Provided information:
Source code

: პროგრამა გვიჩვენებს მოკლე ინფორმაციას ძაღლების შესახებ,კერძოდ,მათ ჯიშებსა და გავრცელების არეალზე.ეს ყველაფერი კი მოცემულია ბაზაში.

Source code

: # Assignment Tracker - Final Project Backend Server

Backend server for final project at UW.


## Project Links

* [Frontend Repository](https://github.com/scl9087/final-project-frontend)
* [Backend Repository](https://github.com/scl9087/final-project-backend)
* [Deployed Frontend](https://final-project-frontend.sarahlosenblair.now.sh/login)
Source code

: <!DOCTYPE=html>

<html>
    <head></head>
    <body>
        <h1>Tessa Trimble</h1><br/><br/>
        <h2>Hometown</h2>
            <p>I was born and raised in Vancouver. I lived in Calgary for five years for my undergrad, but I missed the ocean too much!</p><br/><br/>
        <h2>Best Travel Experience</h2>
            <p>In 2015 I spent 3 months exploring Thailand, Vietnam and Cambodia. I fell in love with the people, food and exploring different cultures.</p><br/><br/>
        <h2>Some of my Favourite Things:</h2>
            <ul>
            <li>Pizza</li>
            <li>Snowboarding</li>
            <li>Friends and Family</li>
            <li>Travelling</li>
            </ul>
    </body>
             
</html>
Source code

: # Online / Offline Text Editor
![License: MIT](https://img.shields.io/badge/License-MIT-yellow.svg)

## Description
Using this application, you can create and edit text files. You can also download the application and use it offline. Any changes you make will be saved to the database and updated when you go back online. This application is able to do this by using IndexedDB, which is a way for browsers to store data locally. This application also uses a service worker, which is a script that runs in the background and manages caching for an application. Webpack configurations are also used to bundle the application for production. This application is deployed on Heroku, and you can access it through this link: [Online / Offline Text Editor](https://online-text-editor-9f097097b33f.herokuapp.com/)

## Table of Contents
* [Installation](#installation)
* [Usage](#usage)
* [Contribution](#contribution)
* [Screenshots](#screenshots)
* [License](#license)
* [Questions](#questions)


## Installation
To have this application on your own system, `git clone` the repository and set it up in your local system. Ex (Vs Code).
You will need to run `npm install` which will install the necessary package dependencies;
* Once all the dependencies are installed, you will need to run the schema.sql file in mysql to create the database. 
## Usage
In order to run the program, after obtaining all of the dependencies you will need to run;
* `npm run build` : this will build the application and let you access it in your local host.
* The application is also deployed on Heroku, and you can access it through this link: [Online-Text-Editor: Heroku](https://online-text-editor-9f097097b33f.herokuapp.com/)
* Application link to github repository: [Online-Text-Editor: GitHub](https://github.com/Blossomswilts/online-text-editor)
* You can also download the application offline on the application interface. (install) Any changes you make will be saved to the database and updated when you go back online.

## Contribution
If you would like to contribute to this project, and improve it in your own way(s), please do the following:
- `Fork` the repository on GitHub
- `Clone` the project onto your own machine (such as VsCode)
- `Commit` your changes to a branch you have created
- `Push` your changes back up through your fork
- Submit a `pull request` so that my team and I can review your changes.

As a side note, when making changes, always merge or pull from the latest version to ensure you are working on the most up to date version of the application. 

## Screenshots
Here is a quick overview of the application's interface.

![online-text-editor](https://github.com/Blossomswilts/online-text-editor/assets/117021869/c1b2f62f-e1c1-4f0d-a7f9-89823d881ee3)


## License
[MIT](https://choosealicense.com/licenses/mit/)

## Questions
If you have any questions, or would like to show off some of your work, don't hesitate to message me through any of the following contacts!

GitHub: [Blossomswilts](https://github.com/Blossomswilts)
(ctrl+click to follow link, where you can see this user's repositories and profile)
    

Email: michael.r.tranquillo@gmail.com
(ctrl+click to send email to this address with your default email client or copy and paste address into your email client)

Exercise: Reproduce the records above in full, without altering a single character.

Answer:
Source code

: პროგრამა გვიჩვენებს მოკლე ინფორმაციას ძაღლების შესახებ,კერძოდ,მათ ჯიშებსა და გავრცელების არეალზე.ეს ყველაფერი კი მოცემულია ბაზაში.

Source code

: # Assignment Tracker - Final Project Backend Server

Backend server for final project at UW.


## Project Links

* [Frontend Repository](https://github.com/scl9087/final-project-frontend)
* [Backend Repository](https://github.com/scl9087/final-project-backend)
* [Deployed Frontend](https://final-project-frontend.sarahlosenblair.now.sh/login)
Source code

: <!DOCTYPE=html>

<html>
    <head></head>
    <body>
        <h1>Tessa Trimble</h1><br/><br/>
        <h2>Hometown</h2>
            <p>I was born and raised in Vancouver. I lived in Calgary for five years for my undergrad, but I missed the ocean too much!</p><br/><br/>
        <h2>Best Travel Experience</h2>
            <p>In 2015 I spent 3 months exploring Thailand, Vietnam and Cambodia. I fell in love with the people, food and exploring different cultures.</p><br/><br/>
        <h2>Some of my Favourite Things:</h2>
            <ul>
            <li>Pizza</li>
            <li>Snowboarding</li>
            <li>Friends and Family</li>
            <li>Travelling</li>
            </ul>
    </body>
             
</html>
Source code

: # Online / Offline Text Editor
![License: MIT](https://img.shields.io/badge/License-MIT-yellow.svg)

## Description
Using this application, you can create and edit text files. You can also download the application and use it offline. Any changes you make will be saved to the database and updated when you go back online. This application is able to do this by using IndexedDB, which is a way for browsers to store data locally. This application also uses a service worker, which is a script that runs in the background and manages caching for an application. Webpack configurations are also used to bundle the application for production. This application is deployed on Heroku, and you can access it through this link: [Online / Offline Text Editor](https://online-text-editor-9f097097b33f.herokuapp.com/)

## Table of Contents
* [Installation](#installation)
* [Usage](#usage)
* [Contribution](#contribution)
* [Screenshots](#screenshots)
* [License](#license)
* [Questions](#questions)


## Installation
To have this application on your own system, `git clone` the repository and set it up in your local system. Ex (Vs Code).
You will need to run `npm install` which will install the necessary package dependencies;
* Once all the dependencies are installed, you will need to run the schema.sql file in mysql to create the database. 
## Usage
In order to run the program, after obtaining all of the dependencies you will need to run;
* `npm run build` : this will build the application and let you access it in your local host.
* The application is also deployed on Heroku, and you can access it through this link: [Online-Text-Editor: Heroku](https://online-text-editor-9f097097b33f.herokuapp.com/)
* Application link to github repository: [Online-Text-Editor: GitHub](https://github.com/Blossomswilts/online-text-editor)
* You can also download the application offline on the application interface. (install) Any changes you make will be saved to the database and updated when you go back online.

## Contribution
If you would like to contribute to this project, and improve it in your own way(s), please do the following:
- `Fork` the repository on GitHub
- `Clone` the project onto your own machine (such as VsCode)
- `Commit` your changes to a branch you have created
- `Push` your changes back up through your fork
- Submit a `pull request` so that my team and I can review your changes.

As a side note, when making changes, always merge or pull from the latest version to ensure you are working on the most up to date version of the application. 

## Screenshots
Here is a quick overview of the application's interface.

![online-text-editor](https://github.com/Blossomswilts/online-text-editor/assets/117021869/c1b2f62f-e1c1-4f0d-a7f9-89823d881ee3)


## License
[MIT](https://choosealicense.com/licenses/mit/)

## Questions
If you have any questions, or would like to show off some of your work, don't hesitate to message me through any of the following contacts!

GitHub: [Blossomswilts](https://github.com/Blossomswilts)
(ctrl+click to follow link, where you can see this user's repositories and profile)
    

Email: michael.r.tranquillo@gmail.com
(ctrl+click to send email to this address with your default email client or copy and paste address into your email client)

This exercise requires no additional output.